DATA TO EXAMINE –
==================================================
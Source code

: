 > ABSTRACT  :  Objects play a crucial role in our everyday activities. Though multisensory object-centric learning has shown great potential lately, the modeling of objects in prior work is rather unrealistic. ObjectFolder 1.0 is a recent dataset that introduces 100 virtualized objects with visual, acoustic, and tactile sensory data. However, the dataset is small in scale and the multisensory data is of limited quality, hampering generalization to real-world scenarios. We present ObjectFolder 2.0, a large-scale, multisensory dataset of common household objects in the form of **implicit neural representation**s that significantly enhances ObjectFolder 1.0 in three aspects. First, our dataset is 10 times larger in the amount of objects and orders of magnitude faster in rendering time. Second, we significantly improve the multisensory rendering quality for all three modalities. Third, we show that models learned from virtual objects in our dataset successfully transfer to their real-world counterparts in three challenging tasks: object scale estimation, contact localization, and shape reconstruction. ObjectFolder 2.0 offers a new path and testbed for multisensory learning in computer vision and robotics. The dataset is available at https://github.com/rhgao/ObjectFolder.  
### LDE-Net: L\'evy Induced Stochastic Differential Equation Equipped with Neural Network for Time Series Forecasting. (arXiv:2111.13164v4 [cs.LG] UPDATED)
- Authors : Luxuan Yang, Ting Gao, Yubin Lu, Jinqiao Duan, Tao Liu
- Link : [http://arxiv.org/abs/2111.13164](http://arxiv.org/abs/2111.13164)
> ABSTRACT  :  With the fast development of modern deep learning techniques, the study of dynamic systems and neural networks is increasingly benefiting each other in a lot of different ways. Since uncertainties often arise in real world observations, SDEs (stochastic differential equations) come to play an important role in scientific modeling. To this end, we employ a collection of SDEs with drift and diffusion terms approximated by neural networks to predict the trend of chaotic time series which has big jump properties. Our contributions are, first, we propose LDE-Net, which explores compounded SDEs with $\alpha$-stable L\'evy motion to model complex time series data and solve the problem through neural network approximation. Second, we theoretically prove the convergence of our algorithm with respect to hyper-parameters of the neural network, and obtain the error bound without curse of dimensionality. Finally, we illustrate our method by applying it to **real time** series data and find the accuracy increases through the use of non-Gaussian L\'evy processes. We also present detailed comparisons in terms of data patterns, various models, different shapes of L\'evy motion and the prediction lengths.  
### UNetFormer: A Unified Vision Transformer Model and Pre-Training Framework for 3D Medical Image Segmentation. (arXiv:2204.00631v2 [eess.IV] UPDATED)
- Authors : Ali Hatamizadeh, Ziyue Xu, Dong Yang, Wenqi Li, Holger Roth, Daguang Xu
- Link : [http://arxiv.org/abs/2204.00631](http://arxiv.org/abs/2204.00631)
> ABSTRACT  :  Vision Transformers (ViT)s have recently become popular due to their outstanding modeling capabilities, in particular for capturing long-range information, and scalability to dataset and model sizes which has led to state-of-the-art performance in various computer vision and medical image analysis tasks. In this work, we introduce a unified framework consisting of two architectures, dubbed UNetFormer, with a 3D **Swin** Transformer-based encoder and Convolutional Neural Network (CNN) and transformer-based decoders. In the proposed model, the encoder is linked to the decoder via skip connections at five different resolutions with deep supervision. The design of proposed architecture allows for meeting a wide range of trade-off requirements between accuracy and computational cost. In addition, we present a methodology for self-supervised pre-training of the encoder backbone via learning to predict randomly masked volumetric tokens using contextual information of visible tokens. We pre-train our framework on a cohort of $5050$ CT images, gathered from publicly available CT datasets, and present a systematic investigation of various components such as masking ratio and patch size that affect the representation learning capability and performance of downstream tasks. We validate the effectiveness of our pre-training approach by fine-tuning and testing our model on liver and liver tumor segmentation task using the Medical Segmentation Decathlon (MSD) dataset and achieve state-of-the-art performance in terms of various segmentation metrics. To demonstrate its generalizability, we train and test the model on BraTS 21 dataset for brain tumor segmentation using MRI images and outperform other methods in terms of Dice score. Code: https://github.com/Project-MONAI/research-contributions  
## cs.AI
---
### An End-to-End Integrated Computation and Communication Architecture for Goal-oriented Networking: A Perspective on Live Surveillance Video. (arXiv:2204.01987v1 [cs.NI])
==================================================
DIRECTIONS FOR THIS TASK –
Each entry above is to be copied out exactly as written.

EXERCISE RESULT –
Source code

: > ABSTRACT  :  Objects play a crucial role in our everyday activities. Though multisensory object-centric learning has shown great potential lately, the modeling of objects in prior work is rather unrealistic. ObjectFolder 1.0 is a recent dataset that introduces 100 virtualized objects with visual, acoustic, and tactile sensory data. However, the dataset is small in scale and the multisensory data is of limited quality, hampering generalization to real-world scenarios. We present ObjectFolder 2.0, a large-scale, multisensory dataset of common household objects in the form of **implicit neural representation**s that significantly enhances ObjectFolder 1.0 in three aspects. First, our dataset is 10 times larger in the amount of objects and orders of magnitude faster in rendering time. Second, we significantly improve the multisensory rendering quality for all three modalities. Third, we show that models learned from virtual objects in our dataset successfully transfer to their real-world counterparts in three challenging tasks: object scale estimation, contact localization, and shape reconstruction. ObjectFolder 2.0 offers a new path and testbed for multisensory learning in computer vision and robotics. The dataset is available at https://github.com/rhgao/ObjectFolder.  
### LDE-Net: L\'evy Induced Stochastic Differential Equation Equipped with Neural Network for Time Series Forecasting. (arXiv:2111.13164v4 [cs.LG] UPDATED)
- Authors : Luxuan Yang, Ting Gao, Yubin Lu, Jinqiao Duan, Tao Liu
- Link : [http://arxiv.org/abs/2111.13164](http://arxiv.org/abs/2111.13164)
> ABSTRACT  :  With the fast development of modern deep learning techniques, the study of dynamic systems and neural networks is increasingly benefiting each other in a lot of different ways. Since uncertainties often arise in real world observations, SDEs (stochastic differential equations) come to play an important role in scientific modeling. To this end, we employ a collection of SDEs with drift and diffusion terms approximated by neural networks to predict the trend of chaotic time series which has big jump properties. Our contributions are, first, we propose LDE-Net, which explores compounded SDEs with $\alpha$-stable L\'evy motion to model complex time series data and solve the problem through neural network approximation. Second, we theoretically prove the convergence of our algorithm with respect to hyper-parameters of the neural network, and obtain the error bound without curse of dimensionality. Finally, we illustrate our method by applying it to **real time** series data and find the accuracy increases through the use of non-Gaussian L\'evy processes. We also present detailed comparisons in terms of data patterns, various models, different shapes of L\'evy motion and the prediction lengths.  
### UNetFormer: A Unified Vision Transformer Model and Pre-Training Framework for 3D Medical Image Segmentation. (arXiv:2204.00631v2 [eess.IV] UPDATED)
- Authors : Ali Hatamizadeh, Ziyue Xu, Dong Yang, Wenqi Li, Holger Roth, Daguang Xu
- Link : [http://arxiv.org/abs/2204.00631](http://arxiv.org/abs/2204.00631)
> ABSTRACT  :  Vision Transformers (ViT)s have recently become popular due to their outstanding modeling capabilities, in particular for capturing long-range information, and scalability to dataset and model sizes which has led to state-of-the-art performance in various computer vision and medical image analysis tasks. In this work, we introduce a unified framework consisting of two architectures, dubbed UNetFormer, with a 3D **Swin** Transformer-based encoder and Convolutional Neural Network (CNN) and transformer-based decoders. In the proposed model, the encoder is linked to the decoder via skip connections at five different resolutions with deep supervision. The design of proposed architecture allows for meeting a wide range of trade-off requirements between accuracy and computational cost. In addition, we present a methodology for self-supervised pre-training of the encoder backbone via learning to predict randomly masked volumetric tokens using contextual information of visible tokens. We pre-train our framework on a cohort of $5050$ CT images, gathered from publicly available CT datasets, and present a systematic investigation of various components such as masking ratio and patch size that affect the representation learning capability and performance of downstream tasks. We validate the effectiveness of our pre-training approach by fine-tuning and testing our model on liver and liver tumor segmentation task using the Medical Segmentation Decathlon (MSD) dataset and achieve state-of-the-art performance in terms of various segmentation metrics. To demonstrate its generalizability, we train and test the model on BraTS 21 dataset for brain tumor segmentation using MRI images and outperform other methods in terms of Dice score. Code: https://github.com/Project-MONAI/research-contributions  
## cs.AI
---
### An End-to-End Integrated Computation and Communication Architecture for Goal-oriented Networking: A Perspective on Live Surveillance Video. (arXiv:2204.01987v1 [cs.NI])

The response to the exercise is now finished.